## [PROVIDED DATA]
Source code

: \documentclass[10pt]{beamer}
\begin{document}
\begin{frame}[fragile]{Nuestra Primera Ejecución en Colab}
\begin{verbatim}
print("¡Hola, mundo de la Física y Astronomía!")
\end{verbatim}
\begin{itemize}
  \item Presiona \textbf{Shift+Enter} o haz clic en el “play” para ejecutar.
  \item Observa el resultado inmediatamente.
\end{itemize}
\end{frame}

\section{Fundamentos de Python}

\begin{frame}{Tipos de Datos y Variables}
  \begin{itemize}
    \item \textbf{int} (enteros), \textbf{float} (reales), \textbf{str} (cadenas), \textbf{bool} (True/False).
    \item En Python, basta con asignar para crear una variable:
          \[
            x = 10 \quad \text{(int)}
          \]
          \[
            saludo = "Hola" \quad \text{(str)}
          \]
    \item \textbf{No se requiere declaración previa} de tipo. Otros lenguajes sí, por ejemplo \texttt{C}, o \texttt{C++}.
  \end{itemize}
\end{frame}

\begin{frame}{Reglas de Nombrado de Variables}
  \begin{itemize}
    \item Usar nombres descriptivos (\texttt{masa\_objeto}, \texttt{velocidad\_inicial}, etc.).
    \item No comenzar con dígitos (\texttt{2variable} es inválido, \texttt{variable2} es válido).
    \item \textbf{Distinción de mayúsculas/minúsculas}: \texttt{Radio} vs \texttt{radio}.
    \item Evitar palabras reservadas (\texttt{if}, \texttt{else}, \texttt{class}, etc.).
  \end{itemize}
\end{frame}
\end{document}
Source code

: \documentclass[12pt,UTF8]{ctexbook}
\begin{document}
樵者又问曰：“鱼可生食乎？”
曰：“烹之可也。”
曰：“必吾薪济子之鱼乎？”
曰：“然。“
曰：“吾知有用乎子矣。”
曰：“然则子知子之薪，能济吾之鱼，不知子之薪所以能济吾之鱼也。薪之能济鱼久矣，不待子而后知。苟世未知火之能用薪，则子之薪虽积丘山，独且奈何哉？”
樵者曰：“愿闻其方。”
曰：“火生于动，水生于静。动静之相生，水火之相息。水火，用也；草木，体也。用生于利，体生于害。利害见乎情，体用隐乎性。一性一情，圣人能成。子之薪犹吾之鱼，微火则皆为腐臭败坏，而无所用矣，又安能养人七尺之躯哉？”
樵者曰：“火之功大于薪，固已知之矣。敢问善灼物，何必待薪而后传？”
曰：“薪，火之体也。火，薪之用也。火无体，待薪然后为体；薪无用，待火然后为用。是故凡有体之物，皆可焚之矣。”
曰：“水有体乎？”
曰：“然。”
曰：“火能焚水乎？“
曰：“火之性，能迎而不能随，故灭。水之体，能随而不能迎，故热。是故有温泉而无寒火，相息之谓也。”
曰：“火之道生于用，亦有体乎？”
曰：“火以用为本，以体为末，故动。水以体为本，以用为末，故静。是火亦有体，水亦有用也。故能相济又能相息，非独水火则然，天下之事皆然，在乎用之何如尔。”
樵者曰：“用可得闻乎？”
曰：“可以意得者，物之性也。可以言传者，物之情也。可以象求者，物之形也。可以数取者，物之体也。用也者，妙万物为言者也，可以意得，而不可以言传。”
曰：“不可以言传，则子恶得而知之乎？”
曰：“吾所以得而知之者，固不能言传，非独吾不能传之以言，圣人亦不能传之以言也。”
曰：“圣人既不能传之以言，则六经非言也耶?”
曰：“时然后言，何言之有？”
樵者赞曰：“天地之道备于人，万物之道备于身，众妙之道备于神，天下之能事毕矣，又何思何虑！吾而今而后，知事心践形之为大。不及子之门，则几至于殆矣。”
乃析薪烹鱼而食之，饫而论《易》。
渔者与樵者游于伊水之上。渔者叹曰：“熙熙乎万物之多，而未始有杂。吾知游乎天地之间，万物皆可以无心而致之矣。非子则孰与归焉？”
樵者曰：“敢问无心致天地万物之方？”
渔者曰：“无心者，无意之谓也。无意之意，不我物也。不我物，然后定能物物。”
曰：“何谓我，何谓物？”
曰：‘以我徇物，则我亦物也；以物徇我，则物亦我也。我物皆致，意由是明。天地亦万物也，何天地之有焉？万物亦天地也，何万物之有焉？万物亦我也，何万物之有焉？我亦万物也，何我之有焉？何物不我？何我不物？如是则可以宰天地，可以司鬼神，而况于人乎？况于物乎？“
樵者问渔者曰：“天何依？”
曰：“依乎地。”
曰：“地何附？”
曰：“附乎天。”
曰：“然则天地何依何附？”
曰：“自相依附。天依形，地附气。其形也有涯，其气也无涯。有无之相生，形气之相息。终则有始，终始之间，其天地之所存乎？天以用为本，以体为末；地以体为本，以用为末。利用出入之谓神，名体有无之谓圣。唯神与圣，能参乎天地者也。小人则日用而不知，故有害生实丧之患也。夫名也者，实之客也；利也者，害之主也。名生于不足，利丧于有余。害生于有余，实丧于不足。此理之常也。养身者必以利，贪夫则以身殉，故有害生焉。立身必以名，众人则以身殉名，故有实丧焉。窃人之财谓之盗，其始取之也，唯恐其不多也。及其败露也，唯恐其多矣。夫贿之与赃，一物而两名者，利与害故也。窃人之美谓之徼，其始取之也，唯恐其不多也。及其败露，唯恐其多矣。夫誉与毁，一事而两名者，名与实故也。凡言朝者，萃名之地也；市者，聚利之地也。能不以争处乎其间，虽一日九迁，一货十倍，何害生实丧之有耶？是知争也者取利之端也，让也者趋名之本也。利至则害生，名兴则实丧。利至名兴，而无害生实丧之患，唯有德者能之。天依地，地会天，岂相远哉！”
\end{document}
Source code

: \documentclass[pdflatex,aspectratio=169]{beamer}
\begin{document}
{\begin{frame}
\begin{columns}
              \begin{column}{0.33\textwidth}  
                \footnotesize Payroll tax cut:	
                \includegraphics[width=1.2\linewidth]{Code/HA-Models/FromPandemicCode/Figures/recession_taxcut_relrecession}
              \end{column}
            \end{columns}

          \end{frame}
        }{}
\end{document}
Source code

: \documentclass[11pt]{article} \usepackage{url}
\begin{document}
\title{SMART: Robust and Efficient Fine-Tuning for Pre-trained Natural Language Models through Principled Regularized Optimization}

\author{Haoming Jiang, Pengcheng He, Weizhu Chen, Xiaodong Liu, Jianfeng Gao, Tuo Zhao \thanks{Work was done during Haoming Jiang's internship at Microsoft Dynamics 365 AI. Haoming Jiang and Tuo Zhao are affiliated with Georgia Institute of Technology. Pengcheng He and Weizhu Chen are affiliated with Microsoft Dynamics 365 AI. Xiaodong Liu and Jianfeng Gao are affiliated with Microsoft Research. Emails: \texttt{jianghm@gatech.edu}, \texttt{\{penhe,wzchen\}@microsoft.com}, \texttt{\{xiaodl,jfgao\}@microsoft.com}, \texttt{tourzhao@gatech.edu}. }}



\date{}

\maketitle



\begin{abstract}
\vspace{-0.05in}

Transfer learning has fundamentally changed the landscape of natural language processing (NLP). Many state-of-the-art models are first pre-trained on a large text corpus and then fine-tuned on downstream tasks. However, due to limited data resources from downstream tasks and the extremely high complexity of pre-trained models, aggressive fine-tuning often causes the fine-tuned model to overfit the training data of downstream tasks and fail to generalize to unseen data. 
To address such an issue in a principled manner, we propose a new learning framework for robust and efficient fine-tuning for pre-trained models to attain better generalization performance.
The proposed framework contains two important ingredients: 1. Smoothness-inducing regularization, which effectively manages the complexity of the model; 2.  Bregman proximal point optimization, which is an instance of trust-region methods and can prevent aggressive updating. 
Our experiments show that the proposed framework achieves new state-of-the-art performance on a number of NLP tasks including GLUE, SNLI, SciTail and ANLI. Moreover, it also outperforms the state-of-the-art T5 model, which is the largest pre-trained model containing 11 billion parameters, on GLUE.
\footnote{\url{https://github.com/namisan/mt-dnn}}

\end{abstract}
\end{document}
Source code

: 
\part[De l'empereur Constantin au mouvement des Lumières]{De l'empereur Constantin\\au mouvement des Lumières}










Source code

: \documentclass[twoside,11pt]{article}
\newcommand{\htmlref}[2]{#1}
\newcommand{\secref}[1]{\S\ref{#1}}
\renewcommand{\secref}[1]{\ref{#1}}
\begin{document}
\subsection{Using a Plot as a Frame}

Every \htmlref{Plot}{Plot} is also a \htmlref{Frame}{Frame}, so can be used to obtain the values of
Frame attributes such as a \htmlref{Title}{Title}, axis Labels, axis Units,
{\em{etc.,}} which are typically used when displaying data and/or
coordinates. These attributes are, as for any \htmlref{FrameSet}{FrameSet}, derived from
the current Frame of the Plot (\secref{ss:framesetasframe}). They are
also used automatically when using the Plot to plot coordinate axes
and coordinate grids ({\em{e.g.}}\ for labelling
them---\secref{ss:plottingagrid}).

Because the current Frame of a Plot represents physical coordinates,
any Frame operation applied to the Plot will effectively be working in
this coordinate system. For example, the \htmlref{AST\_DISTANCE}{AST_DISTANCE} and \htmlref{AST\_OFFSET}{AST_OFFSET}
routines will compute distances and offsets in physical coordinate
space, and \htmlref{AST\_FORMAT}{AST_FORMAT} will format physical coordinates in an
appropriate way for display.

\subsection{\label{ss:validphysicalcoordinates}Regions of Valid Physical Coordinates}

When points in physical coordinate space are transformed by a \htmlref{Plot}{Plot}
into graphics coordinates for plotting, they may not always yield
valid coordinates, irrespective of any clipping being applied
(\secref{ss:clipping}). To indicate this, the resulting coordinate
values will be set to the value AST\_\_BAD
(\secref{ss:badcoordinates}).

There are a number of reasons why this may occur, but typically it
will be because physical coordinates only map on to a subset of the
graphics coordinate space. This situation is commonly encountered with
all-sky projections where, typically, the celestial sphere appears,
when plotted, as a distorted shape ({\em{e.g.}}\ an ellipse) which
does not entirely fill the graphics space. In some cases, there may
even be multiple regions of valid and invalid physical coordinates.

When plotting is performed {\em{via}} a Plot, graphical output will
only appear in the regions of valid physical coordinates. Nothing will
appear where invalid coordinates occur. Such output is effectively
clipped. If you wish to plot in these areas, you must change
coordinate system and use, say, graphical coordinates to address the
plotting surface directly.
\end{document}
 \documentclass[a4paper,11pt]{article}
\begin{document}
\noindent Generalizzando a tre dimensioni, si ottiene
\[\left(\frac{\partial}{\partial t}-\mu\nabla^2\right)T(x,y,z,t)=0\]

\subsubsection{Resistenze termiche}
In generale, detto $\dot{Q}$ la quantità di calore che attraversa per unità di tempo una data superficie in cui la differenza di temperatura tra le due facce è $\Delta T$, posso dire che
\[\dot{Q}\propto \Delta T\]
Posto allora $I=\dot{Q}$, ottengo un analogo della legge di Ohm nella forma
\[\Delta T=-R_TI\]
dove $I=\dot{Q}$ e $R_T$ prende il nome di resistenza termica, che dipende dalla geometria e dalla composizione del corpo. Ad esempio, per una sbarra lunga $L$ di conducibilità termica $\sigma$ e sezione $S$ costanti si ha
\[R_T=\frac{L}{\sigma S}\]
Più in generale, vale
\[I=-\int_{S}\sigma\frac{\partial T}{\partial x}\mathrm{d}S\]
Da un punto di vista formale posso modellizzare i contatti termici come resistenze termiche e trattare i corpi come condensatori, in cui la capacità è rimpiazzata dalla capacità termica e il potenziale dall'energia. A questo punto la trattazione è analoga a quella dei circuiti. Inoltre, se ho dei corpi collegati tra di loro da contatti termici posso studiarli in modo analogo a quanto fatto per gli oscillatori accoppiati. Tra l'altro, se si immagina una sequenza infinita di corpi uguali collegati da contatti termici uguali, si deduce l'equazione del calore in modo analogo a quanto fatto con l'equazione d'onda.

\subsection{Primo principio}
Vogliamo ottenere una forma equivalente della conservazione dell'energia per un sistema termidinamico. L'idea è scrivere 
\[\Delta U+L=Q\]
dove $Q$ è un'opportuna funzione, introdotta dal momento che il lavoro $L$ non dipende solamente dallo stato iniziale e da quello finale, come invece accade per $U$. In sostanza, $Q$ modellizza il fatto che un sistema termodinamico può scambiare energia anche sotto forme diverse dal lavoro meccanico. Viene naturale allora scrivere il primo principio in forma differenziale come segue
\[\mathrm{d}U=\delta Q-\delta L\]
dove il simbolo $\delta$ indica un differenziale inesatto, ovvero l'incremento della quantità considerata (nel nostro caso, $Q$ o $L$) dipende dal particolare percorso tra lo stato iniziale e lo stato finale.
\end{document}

## [TASK DIRECTIONS]
What count of lines in the listing contain the word "generale"? Reply with the number only.

## [FINAL ANSWER]
2